↓↓↓
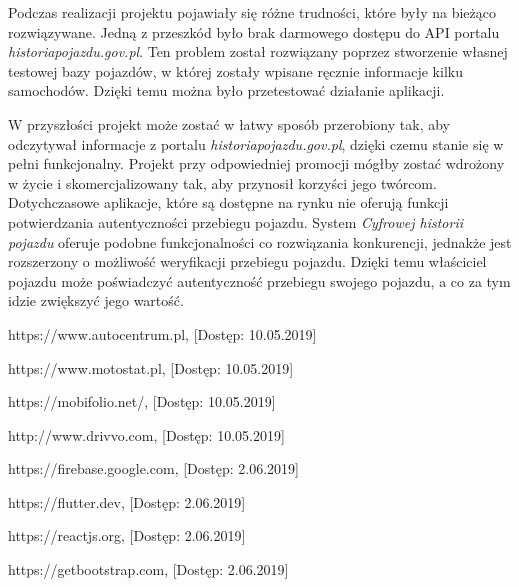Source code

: \documentclass[12pt]{article}
\begin{document}
Podczas realizacji projektu pojawiały się różne trudności, które były na bieżąco rozwiązywane. Jedną z przeszkód było brak darmowego dostępu do API portalu \textit{historiapojazdu.gov.pl}. Ten problem został rozwiązany poprzez stworzenie własnej testowej bazy pojazdów, w której zostały wpisane ręcznie informacje kilku samochodów. Dzięki temu można było przetestować działanie aplikacji.

W przyszłości projekt może zostać w łatwy sposób przerobiony tak, aby odczytywał informacje z portalu \textit{historiapojazdu.gov.pl}, dzięki czemu stanie się w pełni funkcjonalny. Projekt przy odpowiedniej promocji mógłby zostać wdrożony w życie i skomercjalizowany tak, aby przynosił korzyści jego twórcom. Dotychczasowe aplikacje, które są dostępne na rynku nie oferują funkcji potwierdzania autentyczności przebiegu pojazdu. System \textit{Cyfrowej historii pojazdu} oferuje podobne funkcjonalności co rozwiązania konkurencji, jednakże jest rozszerzony o możliwość weryfikacji przebiegu pojazdu. Dzięki temu właściciel pojazdu może poświadczyć autentyczność przebiegu swojego pojazdu, a co za tym idzie zwiększyć jego wartość.


\newpage
\renewcommand\refname{Bibliografia}
\begin{thebibliography}{9}

  https://www.autocentrum.pl, [Dostęp: 10.05.2019]

  https://www.motostat.pl, [Dostęp: 10.05.2019]

 https://mobifolio.net/, [Dostęp: 10.05.2019]

  http://www.drivvo.com, [Dostęp: 10.05.2019]

  https://firebase.google.com, [Dostęp: 2.06.2019]

  https://flutter.dev, [Dostęp: 2.06.2019]

  https://reactjs.org, [Dostęp: 2.06.2019]

  https://getbootstrap.com, [Dostęp: 2.06.2019]
\end{thebibliography}
\end{document}
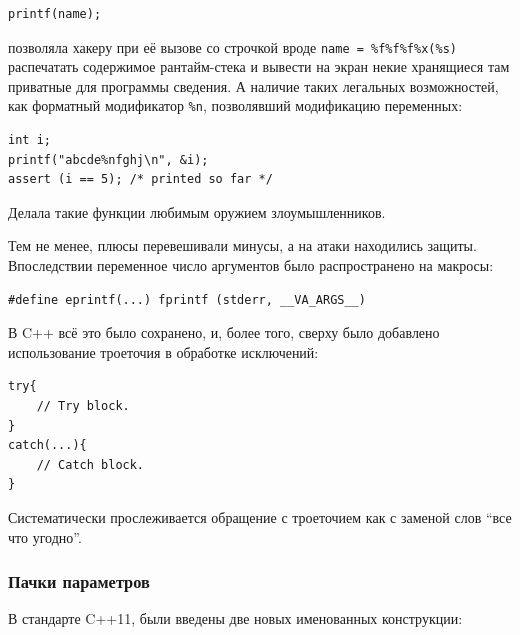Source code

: \documentclass[a4paper,12pt,oneside]{article}
\begin{document}
\begin{lstlisting}
printf(name);
\end{lstlisting}

позволяла хакеру при её вызове со строчкой вроде \lstinline!name = %f%f%f%x(%s)! распечатать содержимое рантайм-стека и вывести на экран некие хранящиеся там приватные для программы сведения. А наличие таких легальных возможностей, как форматный модификатор \lstinline!%n!, позволявший модификацию переменных:

\begin{lstlisting}
int i;
printf("abcde%nfghj\n", &i);
assert (i == 5); /* printed so far */
\end{lstlisting}

Делала такие функции любимым оружием злоумышленников. 

Тем не менее, плюсы перевешивали минусы, а на атаки находились защиты. Впоследствии переменное число аргументов было распространено на макросы:

\begin{lstlisting}
#define eprintf(...) fprintf (stderr, __VA_ARGS__)
\end{lstlisting}

В C++ всё это было сохранено, и, более того, сверху было добавлено использование троеточия в обработке исключений:

\begin{lstlisting}
try{
    // Try block.
}
catch(...){
    // Catch block.
}
\end{lstlisting}

Систематически прослеживается обращение с троеточием как с заменой слов ``все что угодно''.

\subsubsection{Пачки параметров}\label{ParamPack}

В стандарте C++11, были введены две новых именованных конструкции: 
\end{document}
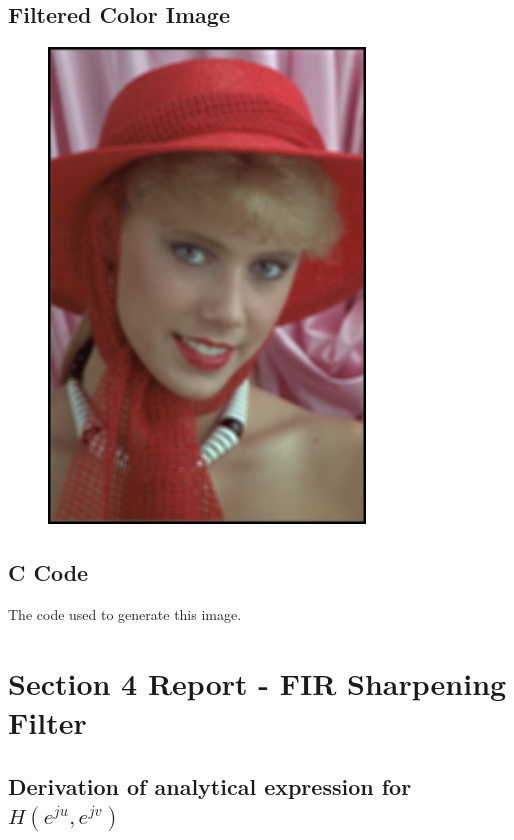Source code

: \documentclass{article}
\begin{document}
\subsection{Filtered Color Image}
\begin{figure}[H]
    \centering
    \includegraphics[width=0.75\textwidth]{../results/smoothed.png}
    \begin{center}
    \end{center}
\end{figure}
\subsection{C Code}
The code used to generate this image.


\section{Section 4 Report - FIR Sharpening Filter}
\subsection{Derivation of analytical expression for $H(e^{ju}, e^{jv})$}
\end{document}
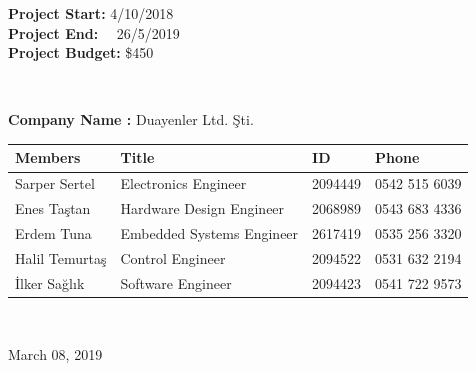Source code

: \documentclass[a4paper,12pt]{article}
\begin{document}
\begin{titlepage}
\begin{minipage}[r]{0.35\textwidth}
\textbf{Project Start:} 4/10/2018\\

\textbf{Project End:} \ \  26/5/2019\\

\textbf{Project Budget:} \$450


\end{minipage}\\[1cm]

\begin{minipage}{\textwidth}

\begin{flushleft}

\large{\textbf{Company Name :}}	Duayenler Ltd. Şti.\\

\begin{table}[H]

\begin{tabular}{l l l l}

\hline

\textbf{Members} & \textbf{Title}            & \textbf{ID} & \textbf{Phone} \\ \hline

Sarper Sertel    & Electronics Engineer      & 2094449     & 0542 515 6039  \\ 

Enes Taştan     & Hardware Design Engineer  & 2068989     & 0543 683 4336  \\ 

Erdem Tuna       & Embedded Systems Engineer & 2617419     & 0535 256 3320  \\ 

Halil Temurtaş  & Control Engineer          & 2094522     & 0531 632 2194  \\

İlker Sağlık  & Software Engineer         & 2094423     & 0541 722 9573  \\ \hline



\end{tabular}

\end{table}

\end{flushleft}

\end{minipage}\\[1cm]


\begin{flushbottom}

{\large March 08, 2019} %

\end{flushbottom}


\end{titlepage}
\end{document}
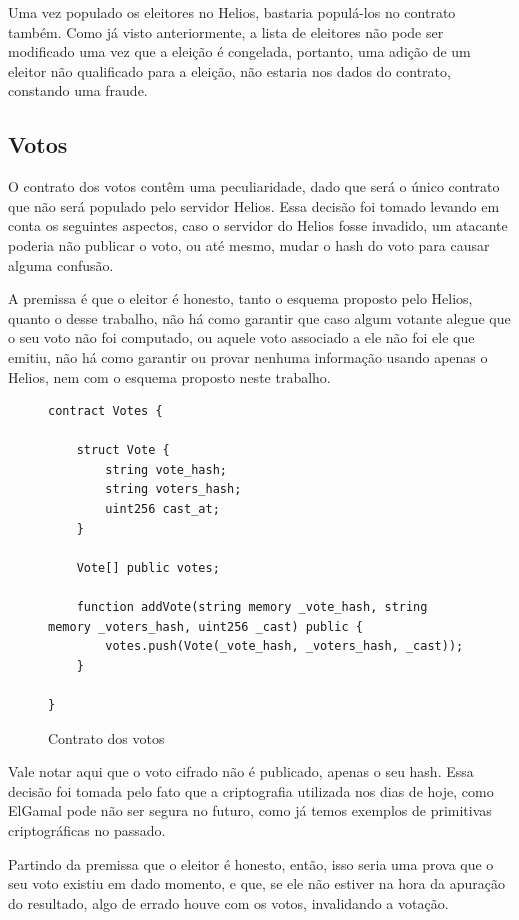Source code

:\documentclass{ufsctex/ufsctex}
\begin{document}
Uma vez populado os eleitores no Helios, bastaria populá-los no contrato
também. Como já visto anteriormente, a lista de eleitores não pode ser
modificado uma vez que a eleição é congelada, portanto, uma adição de um
eleitor não qualificado para a eleição, não estaria nos dados do contrato,
constando uma fraude.

\subsection{Votos}

O contrato dos votos contêm uma peculiaridade, dado que será o único contrato
que não será populado pelo servidor Helios. Essa decisão foi tomado levando em
conta os seguintes aspectos, caso o servidor do Helios fosse invadido, um
atacante poderia não publicar o voto, ou até mesmo, mudar o hash do voto para
causar alguma confusão. 

A premissa é que o eleitor é honesto, tanto o esquema proposto pelo Helios,
quanto o desse trabalho, não há como garantir que caso algum votante alegue que
o seu voto não foi computado, ou aquele voto associado a ele não foi ele que
emitiu, não há como garantir ou provar nenhuma informação usando apenas o
Helios, nem com o esquema proposto neste trabalho. 

\begin{figure}[H]
\centering
\begin{lstlisting}[language=Solidity]
contract Votes {
    
    struct Vote {
        string vote_hash;
        string voters_hash;
        uint256 cast_at;
    }
    
    Vote[] public votes;
    
    function addVote(string memory _vote_hash, string memory _voters_hash, uint256 _cast) public {
        votes.push(Vote(_vote_hash, _voters_hash, _cast));
    }
    
}
\end{lstlisting}
	\caption{Contrato dos votos}
\end{figure}

Vale notar aqui que o voto cifrado não é publicado, apenas o seu hash. Essa
decisão foi tomada pelo fato que a criptografia utilizada nos dias de hoje,
como ElGamal pode não ser segura no futuro, como já temos exemplos de
primitivas criptográficas no passado. \cite{breaking}

Partindo da premissa que o eleitor é honesto, então, isso seria uma prova que o
seu voto existiu em dado momento, e que, se ele não estiver na hora da apuração
do resultado, algo de errado houve com os votos, invalidando a votação.
\end{document}
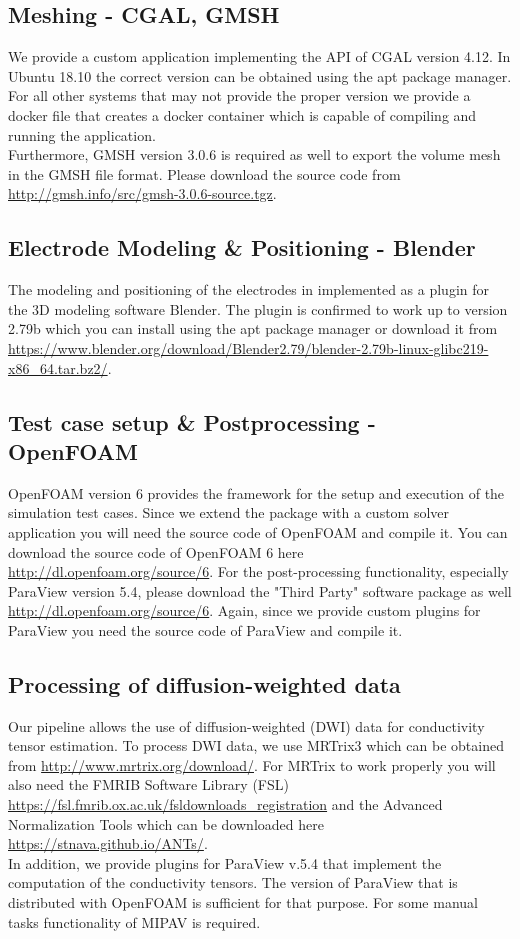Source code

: \subsection{Meshing - CGAL, GMSH}
We provide a custom application implementing the API of CGAL version 4.12. In Ubuntu 18.10 the correct version can be obtained
using the apt package manager. For all other systems that may not provide the proper version we provide a docker file that creates
a docker container which is capable of compiling and running the application.\\
Furthermore, GMSH version 3.0.6 is required as well to export the volume mesh in the GMSH file format. Please download the source
code from \url{http://gmsh.info/src/gmsh-3.0.6-source.tgz}. 

\subsection{Electrode Modeling \& Positioning - Blender}
The modeling and positioning of the electrodes in implemented as a plugin for the 3D modeling software Blender. The plugin is
confirmed to work up to version 2.79b which you can install using the apt package manager or download it from 
\url{https://www.blender.org/download/Blender2.79/blender-2.79b-linux-glibc219-x86\_64.tar.bz2/}.

\subsection{Test case setup \& Postprocessing - OpenFOAM}
OpenFOAM version 6 provides the framework for the setup and execution of the simulation test cases. Since we extend the package
with a custom solver application you will need the source code of OpenFOAM and compile it. You can download the source code of
OpenFOAM 6 here \url{http://dl.openfoam.org/source/6}. For the post-processing functionality, especially ParaView version 5.4,
please download the "Third Party" software package as well \url{http://dl.openfoam.org/source/6}. Again, since we provide
custom plugins for ParaView you need the source code of ParaView and compile it.

\subsection{Processing of diffusion-weighted data}
Our pipeline allows the use of diffusion-weighted (DWI) data for conductivity tensor estimation. To process DWI data, we use
MRTrix3 which can be obtained from \url{http://www.mrtrix.org/download/}. For MRTrix to work properly you will also need
the FMRIB Software Library (FSL) \url{https://fsl.fmrib.ox.ac.uk/fsldownloads\_registration} and the Advanced Normalization Tools
which can be downloaded here \url{https://stnava.github.io/ANTs/}.\\
In addition, we provide plugins for ParaView v.5.4 that implement the computation of the conductivity tensors. The version of
ParaView that is distributed with OpenFOAM is sufficient for that purpose. For some manual tasks functionality of MIPAV is required.


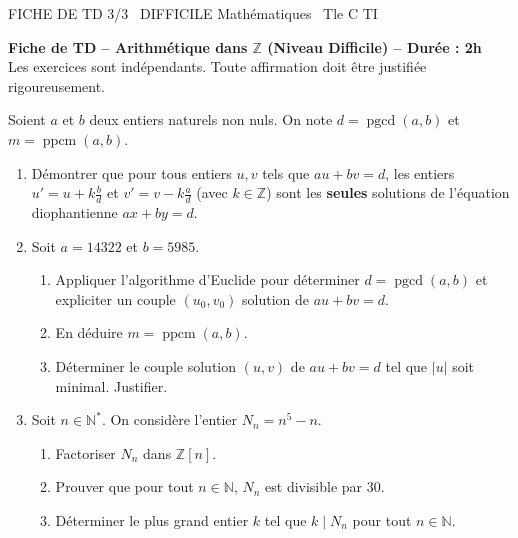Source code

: \documentclass[11pt]{article}
\begin{document}
\begin{tcolorbox}[enhanced,colback=popink,colframe=popink,arc=10pt,boxrule=0pt,left=12pt,right=12pt,top=9pt,bottom=9pt]
{\color{white}\popxbold\small FICHE DE TD 3/3 \textbullet\ DIFFICILE \hfill Mathématiques \textbullet\ Tle C TI\par}
\end{tcolorbox}
\vspace{4pt}
\textbf{Fiche de TD -- Arithmétique dans $\mathbb{Z}$ (Niveau Difficile) -- Durée : 2h}\\
Les exercices sont indépendants. Toute affirmation doit être justifiée rigoureusement.

\begin{exercice}
Soient $a$ et $b$ deux entiers naturels non nuls. On note $d = \operatorname{pgcd}(a,b)$ et $m = \operatorname{ppcm}(a,b)$.
\begin{enumerate}
    \item Démontrer que pour tous entiers $u, v$ tels que $au + bv = d$, les entiers $u' = u + k\frac{b}{d}$ et $v' = v - k\frac{a}{d}$ (avec $k \in \mathbb{Z}$) sont les \textbf{seules} solutions de l'équation diophantienne $ax + by = d$.
    \item Soit $a = 14322$ et $b = 5985$.
    \begin{enumerate}
        \item Appliquer l'algorithme d'Euclide pour déterminer $d = \operatorname{pgcd}(a,b)$ et expliciter un couple $(u_0, v_0)$ solution de $au + bv = d$.
        \item En déduire $m = \operatorname{ppcm}(a,b)$.
        \item Déterminer le couple solution $(u, v)$ de $au + bv = d$ tel que $|u|$ soit minimal. Justifier.
    \end{enumerate}
    \item Soit $n \in \mathbb{N}^*$. On considère l'entier $N_n = n^5 - n$.
    \begin{enumerate}
        \item Factoriser $N_n$ dans $\mathbb{Z}[n]$.
        \item Prouver que pour tout $n \in \mathbb{N}$, $N_n$ est divisible par $30$.
        \item Déterminer le plus grand entier $k$ tel que $k \mid N_n$ pour tout $n \in \mathbb{N}$.
    \end{enumerate}
\end{enumerate}
\end{exercice}
\end{document}

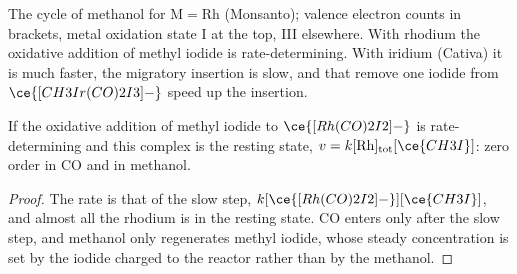 \begin{omfigure}

{\small The  cycle of methanol for $\mathrm M = \mathrm{Rh}$ (Monsanto); valence
electron counts in brackets, metal oxidation state I at the top, III elsewhere.
With rhodium the oxidative addition of methyl iodide is rate-determining. With
iridium (Cativa) it is much faster, the migratory insertion is slow, and
 that remove one iodide from $\ce{[CH3Ir(CO)2I3]-}$ speed up the insertion.}
\end{omfigure}

\begin{proposition}\label{prop:b3:homogeneous-catalysis:monsanto-rate}
If the oxidative addition of methyl iodide to $\ce{[Rh(CO)2I2]-}$ is rate-determining and
this complex is the resting state, $v = k[\mathrm{Rh}]_{\mathrm{tot}}[\ce{CH3I}]$: zero order in CO and in
methanol.
\end{proposition}

\begin{proof}
The rate is that of the slow step, $k[\ce{[Rh(CO)2I2]-}][\ce{CH3I}]$, and almost all the rhodium
is in the resting state. CO enters only after the slow step, and methanol only
regenerates methyl iodide, whose steady concentration is set by the iodide
charged to the reactor rather than by the methanol.
\end{proof}

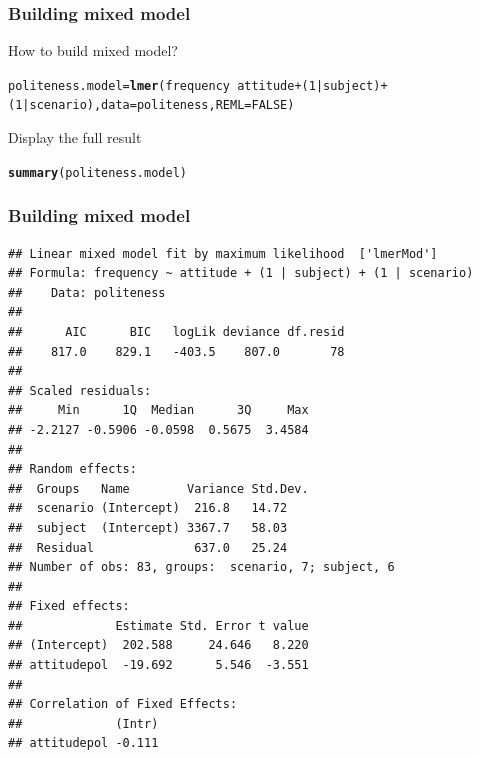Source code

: \documentclass[10p]{beamer}\usepackage[]{graphicx}\usepackage[]{color}
\makeatletter
\newcommand{\hlnum}[1]{\textcolor[rgb]{0.686,0.059,0.569}{#1}}%
\newcommand{\hlopt}[1]{\textcolor[rgb]{0,0,0}{#1}}%
\newcommand{\hlstd}[1]{\textcolor[rgb]{0.345,0.345,0.345}{#1}}%
\newcommand{\hlkwb}[1]{\textcolor[rgb]{0.69,0.353,0.396}{#1}}%
\newcommand{\hlkwc}[1]{\textcolor[rgb]{0.333,0.667,0.333}{#1}}%
\newcommand{\hlkwd}[1]{\textcolor[rgb]{0.737,0.353,0.396}{\textbf{#1}}}%
\newenvironment{kframe}{%
 \def\at@end@of@kframe{}%
 \ifinner\ifhmode%
  \def\at@end@of@kframe{\end{minipage}}%
  \begin{minipage}{\columnwidth}%
 \fi\fi%
 \def\FrameCommand##1{\hskip\@totalleftmargin \hskip-\fboxsep
 \colorbox{shadecolor}{##1}\hskip-\fboxsep
     \hskip-\linewidth \hskip-\@totalleftmargin \hskip\columnwidth}%
 \MakeFramed {\advance\hsize-\width
   \@totalleftmargin\z@ \linewidth\hsize
   \@setminipage}}%
 {\par\unskip\endMakeFramed%
 \at@end@of@kframe}
\newenvironment{knitrout}{}{} %
\makeatother
\begin{document}
\begin{frame}[fragile]
\frametitle{Building mixed model}
How to build mixed model?
\begin{knitrout}\scriptsize
{}\color{fgcolor}\begin{kframe}
\begin{alltt}
\hlstd{politeness.model} \hlkwb{=} \hlkwd{lmer}\hlstd{(frequency} \hlopt{~} \hlstd{attitude} \hlopt{+} \hlstd{(}\hlnum{1}\hlopt{|}\hlstd{subject)} \hlopt{+}
        \hlstd{(}\hlnum{1}\hlopt{|}\hlstd{scenario),} \hlkwc{data}\hlstd{=politeness,} \hlkwc{REML}\hlstd{=}\hlnum{FALSE}\hlstd{)}
\end{alltt}
\end{kframe}
\end{knitrout}
Display the full result
\begin{knitrout}\scriptsize
{}\color{fgcolor}\begin{kframe}
\begin{alltt}
\hlkwd{summary}\hlstd{(politeness.model)}
\end{alltt}
\end{kframe}
\end{knitrout}
\end{frame}

\begin{frame}[fragile]
\frametitle{Building mixed model}
\begin{knitrout}\scriptsize
{}\color{fgcolor}\begin{kframe}
\begin{verbatim}
## Linear mixed model fit by maximum likelihood  ['lmerMod']
## Formula: frequency ~ attitude + (1 | subject) + (1 | scenario)
##    Data: politeness
## 
##      AIC      BIC   logLik deviance df.resid 
##    817.0    829.1   -403.5    807.0       78 
## 
## Scaled residuals: 
##     Min      1Q  Median      3Q     Max 
## -2.2127 -0.5906 -0.0598  0.5675  3.4584 
## 
## Random effects:
##  Groups   Name        Variance Std.Dev.
##  scenario (Intercept)  216.8   14.72   
##  subject  (Intercept) 3367.7   58.03   
##  Residual              637.0   25.24   
## Number of obs: 83, groups:  scenario, 7; subject, 6
## 
## Fixed effects:
##             Estimate Std. Error t value
## (Intercept)  202.588     24.646   8.220
## attitudepol  -19.692      5.546  -3.551
## 
## Correlation of Fixed Effects:
##             (Intr)
## attitudepol -0.111
\end{verbatim}
\end{kframe}
\end{knitrout}
\end{frame}
\end{document}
↑↑↑
Task objective: Go through the data above and print exactly the lines from its first line through the line holding "Podczas realizacji projektu", both included, leaving pictures aside.

The answer:
Source code

: \documentclass[12pt]{article}
\begin{document}
Podczas realizacji projektu pojawiały się różne trudności, które były na bieżąco rozwiązywane. Jedną z przeszkód było brak darmowego dostępu do API portalu \textit{historiapojazdu.gov.pl}. Ten problem został rozwiązany poprzez stworzenie własnej testowej bazy pojazdów, w której zostały wpisane ręcznie informacje kilku samochodów. Dzięki temu można było przetestować działanie aplikacji.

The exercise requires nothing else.